***** DATA PROVIDED *****

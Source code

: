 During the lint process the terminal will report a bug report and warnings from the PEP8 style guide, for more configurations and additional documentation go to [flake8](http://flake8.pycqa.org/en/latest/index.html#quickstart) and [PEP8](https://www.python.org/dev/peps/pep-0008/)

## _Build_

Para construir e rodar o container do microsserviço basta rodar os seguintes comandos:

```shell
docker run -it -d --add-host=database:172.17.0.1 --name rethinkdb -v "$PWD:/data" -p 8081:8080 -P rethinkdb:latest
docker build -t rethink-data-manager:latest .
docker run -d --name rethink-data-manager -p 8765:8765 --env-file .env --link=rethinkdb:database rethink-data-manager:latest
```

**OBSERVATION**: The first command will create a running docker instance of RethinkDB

*****

▸ WHAT IS REQUIRED: Restate the records word for word, keeping every line.

▸ RESULT OF THIS EXERCISE:
Source code

: During the lint process the terminal will report a bug report and warnings from the PEP8 style guide, for more configurations and additional documentation go to [flake8](http://flake8.pycqa.org/en/latest/index.html#quickstart) and [PEP8](https://www.python.org/dev/peps/pep-0008/)

## _Build_

Para construir e rodar o container do microsserviço basta rodar os seguintes comandos:

```shell
docker run -it -d --add-host=database:172.17.0.1 --name rethinkdb -v "$PWD:/data" -p 8081:8080 -P rethinkdb:latest
docker build -t rethink-data-manager:latest .
docker run -d --name rethink-data-manager -p 8765:8765 --env-file .env --link=rethinkdb:database rethink-data-manager:latest
```

**OBSERVATION**: The first command will create a running docker instance of RethinkDB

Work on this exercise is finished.